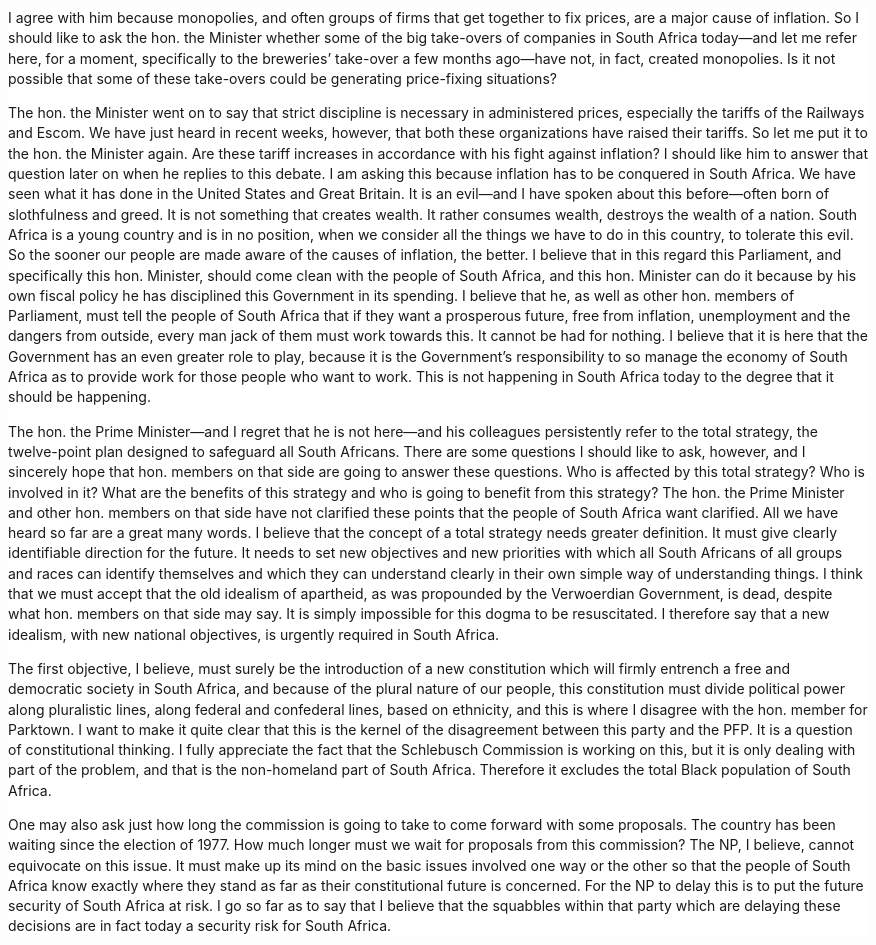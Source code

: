 <p>I agree with him because monopolies, and often groups of firms that get together to fix prices, are a major cause of inflation. So I should like to ask the hon. the Minister whether some of the big take-overs of companies in South Africa today&#x2014;and let me refer here, for a moment, specifically to the breweries&#x2019; take-over a few months ago&#x2014;have not, in fact, created monopolies. Is it not possible that some of these take-overs could be generating price-fixing situations?</p>

<p>The hon. the Minister went on to say that strict discipline is necessary in administered prices, especially the tariffs of the Railways and Escom. We have just heard in recent weeks, however, that both these organizations have raised their tariffs. So let me put it to the hon. the Minister again. Are these tariff increases in accordance with his fight against inflation? I should like him to answer that question later on when he replies to this debate. I am asking this because inflation has to be conquered in South Africa. We have seen what it has done in the United States and Great Britain. It is an evil&#x2014;and I have spoken about this before&#x2014;often born of slothfulness and greed. It is not something that creates wealth. It rather consumes wealth, destroys the wealth of a nation. South Africa is a young country and is in no position, when we consider all the things we have to do in this country, to tolerate this evil. So the sooner our people are made aware of the causes of inflation, the better. I believe that in this regard this Parliament, and specifically this hon. Minister, should come clean with the people of South Africa, and this hon. Minister can do it because by his own fiscal policy he has disciplined this Government in its spending. I believe that he, as well as other hon. members of Parliament, must tell the people of South Africa that if they want a prosperous future, free from inflation, unemployment and the dangers from outside, every man jack of them must work towards this. It cannot be had for nothing. I believe that it is here that the Government has an even greater role to play, because it is the Government&#x2019;s responsibility to so manage the economy of South Africa as to provide work for those people who want to work. This is not happening in South Africa today to the degree that it should be happening.</p>

<p>The hon. the Prime Minister&#x2014;and I regret that he is not here&#x2014;and his colleagues persistently refer to the total strategy, the twelve-point plan designed to safeguard all South Africans. There are some questions I should like to ask, however, and I sincerely hope that hon. members on that side are going to answer these questions. Who is affected by this total strategy? Who is involved in it? What are the benefits of this strategy and who is going to benefit from this strategy? The hon. the Prime Minister and other hon. members on that side have not clarified these points that the people of South Africa want clarified. All we have heard so far are a great many words. I believe that the concept of a total strategy needs greater definition. It must give clearly identifiable direction for the future. It needs to set new objectives and new priorities with which all South Africans of all groups and races can identify themselves and which they can <span class="col_3963-3964" refersTo="page_0338"/>understand clearly in their own simple way of understanding things. I think that we must accept that the old idealism of apartheid, as was propounded by the Verwoerdian Government, is dead, despite what hon. members on that side may say. It is simply impossible for this dogma to be resuscitated. I therefore say that a new idealism, with new national objectives, is urgently required in South Africa.</p>

<p>The first objective, I believe, must surely be the introduction of a new constitution which will firmly entrench a free and democratic society in South Africa, and because of the plural nature of our people, this constitution must divide political power along pluralistic lines, along federal and confederal lines, based on ethnicity, and this is where I disagree with the hon. member for Parktown. I want to make it quite clear that this is the kernel of the disagreement between this party and the PFP. It is a question of constitutional thinking. I fully appreciate the fact that the Schlebusch Commission is working on this, but it is only dealing with part of the problem, and that is the non-homeland part of South Africa. Therefore it excludes the total Black population of South Africa.</p>

<p>One may also ask just how long the commission is going to take to come forward with some proposals. The country has been waiting since the election of 1977. How much longer must we wait for proposals from this commission? The NP, I believe, cannot equivocate on this issue. It must make up its mind on the basic issues involved one way or the other so that the people of South Africa know exactly where they stand as far as their constitutional future is concerned. For the NP to delay this is to put the future security of South Africa at risk. I go so far as to say that I believe that the squabbles within that party which are delaying these decisions are in fact today a security risk for South Africa.</p>
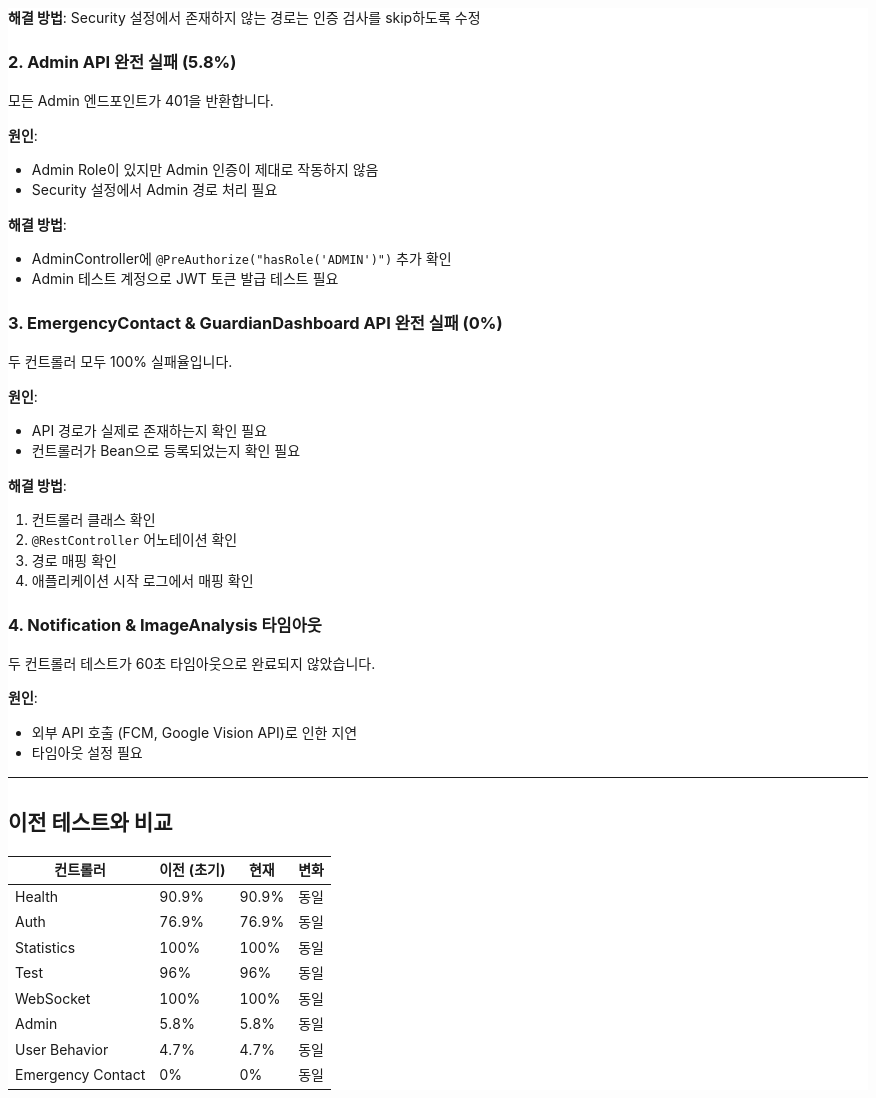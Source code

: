 **해결 방법**: Security 설정에서 존재하지 않는 경로는 인증 검사를 skip하도록 수정

### 2. Admin API 완전 실패 (5.8%)
모든 Admin 엔드포인트가 401을 반환합니다.

**원인**:
- Admin Role이 있지만 Admin 인증이 제대로 작동하지 않음
- Security 설정에서 Admin 경로 처리 필요

**해결 방법**:
- AdminController에 `@PreAuthorize("hasRole('ADMIN')")` 추가 확인
- Admin 테스트 계정으로 JWT 토큰 발급 테스트 필요

### 3. EmergencyContact & GuardianDashboard API 완전 실패 (0%)
두 컨트롤러 모두 100% 실패율입니다.

**원인**:
- API 경로가 실제로 존재하는지 확인 필요
- 컨트롤러가 Bean으로 등록되었는지 확인 필요

**해결 방법**:
1. 컨트롤러 클래스 확인
2. `@RestController` 어노테이션 확인
3. 경로 매핑 확인
4. 애플리케이션 시작 로그에서 매핑 확인

### 4. Notification & ImageAnalysis 타임아웃
두 컨트롤러 테스트가 60초 타임아웃으로 완료되지 않았습니다.

**원인**:
- 외부 API 호출 (FCM, Google Vision API)로 인한 지연
- 타임아웃 설정 필요

---

## 이전 테스트와 비교

| 컨트롤러 | 이전 (초기) | 현재 | 변화 |
|---------|------------|------|------|
| Health | 90.9% | 90.9% | 동일 |
| Auth | 76.9% | 76.9% | 동일 |
| Statistics | 100% | 100% | 동일 |
| Test | 96% | 96% | 동일 |
| WebSocket | 100% | 100% | 동일 |
| Admin | 5.8% | 5.8% | 동일 |
| User Behavior | 4.7% | 4.7% | 동일 |
| Emergency Contact | 0% | 0% | 동일 |
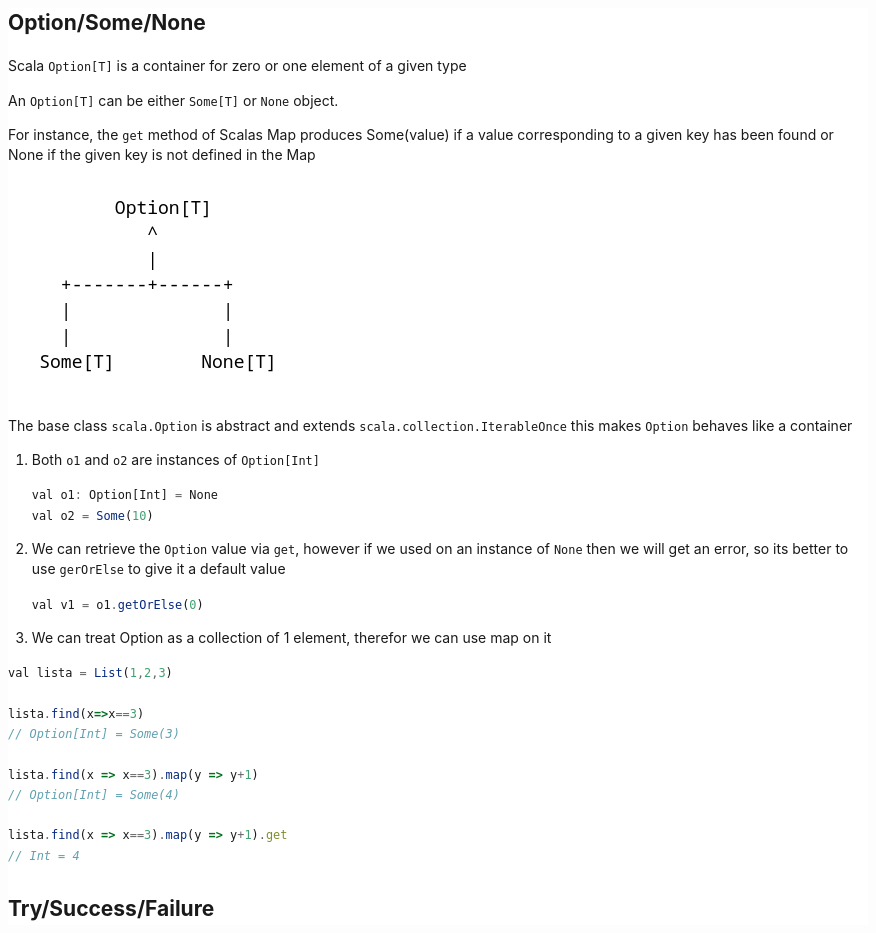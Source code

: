 ## Option/Some/None

Scala `Option[T]` is a container for zero or one element of a given type

An `Option[T]` can be either `Some[T]` or `None` object.

For instance, the `get` method of Scalas Map produces Some(value) if a value corresponding to a given key has been found or None if the given key is not defined in the Map

![3](../images/geosat_1_3.png)

The base class `scala.Option` is abstract and extends `scala.collection.IterableOnce` this makes `Option` behaves like a container

1. Both `o1` and `o2` are instances of `Option[Int]`

    ```js
    val o1: Option[Int] = None
    val o2 = Some(10)
    ```

2. We can retrieve the `Option` value via `get`, however if we used on an instance of `None` then we will get an error, so its better to use `gerOrElse` to give it a default value

    ```js
    val v1 = o1.getOrElse(0)
    ```

3. We can treat Option as a collection of 1 element, therefor we can use map on it

```js
val lista = List(1,2,3)

lista.find(x=>x==3)
// Option[Int] = Some(3)

lista.find(x => x==3).map(y => y+1)
// Option[Int] = Some(4)

lista.find(x => x==3).map(y => y+1).get
// Int = 4
```

## Try/Success/Failure
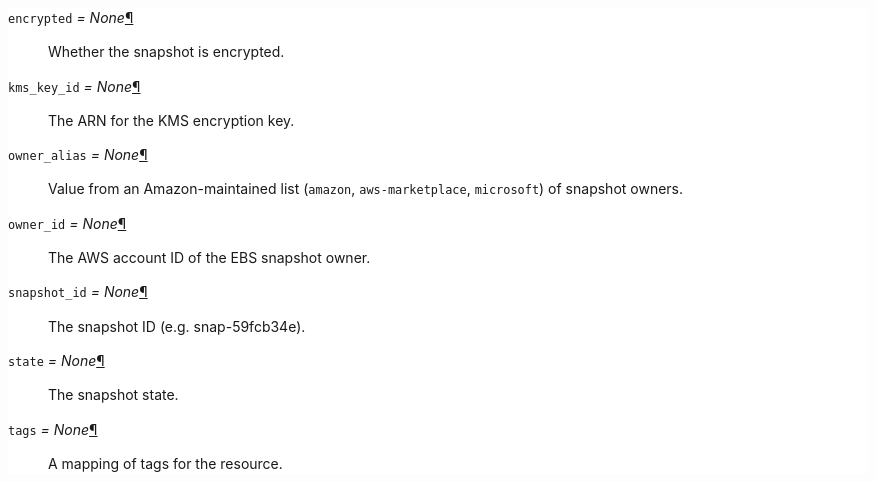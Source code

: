 <dl class="attribute">
<dt id="pulumi_aws.ebs.GetSnapshotResult.encrypted">
<code class="sig-name descname">encrypted</code><em class="property"> = None</em><a class="headerlink" href="#pulumi_aws.ebs.GetSnapshotResult.encrypted" title="Permalink to this definition">¶</a></dt>
<dd><p>Whether the snapshot is encrypted.</p>
</dd></dl>

<dl class="attribute">
<dt id="pulumi_aws.ebs.GetSnapshotResult.kms_key_id">
<code class="sig-name descname">kms_key_id</code><em class="property"> = None</em><a class="headerlink" href="#pulumi_aws.ebs.GetSnapshotResult.kms_key_id" title="Permalink to this definition">¶</a></dt>
<dd><p>The ARN for the KMS encryption key.</p>
</dd></dl>

<dl class="attribute">
<dt id="pulumi_aws.ebs.GetSnapshotResult.owner_alias">
<code class="sig-name descname">owner_alias</code><em class="property"> = None</em><a class="headerlink" href="#pulumi_aws.ebs.GetSnapshotResult.owner_alias" title="Permalink to this definition">¶</a></dt>
<dd><p>Value from an Amazon-maintained list (<code class="docutils literal notranslate"><span class="pre">amazon</span></code>, <code class="docutils literal notranslate"><span class="pre">aws-marketplace</span></code>, <code class="docutils literal notranslate"><span class="pre">microsoft</span></code>) of snapshot owners.</p>
</dd></dl>

<dl class="attribute">
<dt id="pulumi_aws.ebs.GetSnapshotResult.owner_id">
<code class="sig-name descname">owner_id</code><em class="property"> = None</em><a class="headerlink" href="#pulumi_aws.ebs.GetSnapshotResult.owner_id" title="Permalink to this definition">¶</a></dt>
<dd><p>The AWS account ID of the EBS snapshot owner.</p>
</dd></dl>

<dl class="attribute">
<dt id="pulumi_aws.ebs.GetSnapshotResult.snapshot_id">
<code class="sig-name descname">snapshot_id</code><em class="property"> = None</em><a class="headerlink" href="#pulumi_aws.ebs.GetSnapshotResult.snapshot_id" title="Permalink to this definition">¶</a></dt>
<dd><p>The snapshot ID (e.g. snap-59fcb34e).</p>
</dd></dl>

<dl class="attribute">
<dt id="pulumi_aws.ebs.GetSnapshotResult.state">
<code class="sig-name descname">state</code><em class="property"> = None</em><a class="headerlink" href="#pulumi_aws.ebs.GetSnapshotResult.state" title="Permalink to this definition">¶</a></dt>
<dd><p>The snapshot state.</p>
</dd></dl>

<dl class="attribute">
<dt id="pulumi_aws.ebs.GetSnapshotResult.tags">
<code class="sig-name descname">tags</code><em class="property"> = None</em><a class="headerlink" href="#pulumi_aws.ebs.GetSnapshotResult.tags" title="Permalink to this definition">¶</a></dt>
<dd><p>A mapping of tags for the resource.</p>
</dd></dl>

Your task
Begin with the first line of the entries above and write out each line exactly, ending with the line containing "generating price-fixing situations?</p>". Leave out pictures.

Answer box
Source code

: <p>I agree with him because monopolies, and often groups of firms that get together to fix prices, are a major cause of inflation. So I should like to ask the hon. the Minister whether some of the big take-overs of companies in South Africa today&#x2014;and let me refer here, for a moment, specifically to the breweries&#x2019; take-over a few months ago&#x2014;have not, in fact, created monopolies. Is it not possible that some of these take-overs could be generating price-fixing situations?</p>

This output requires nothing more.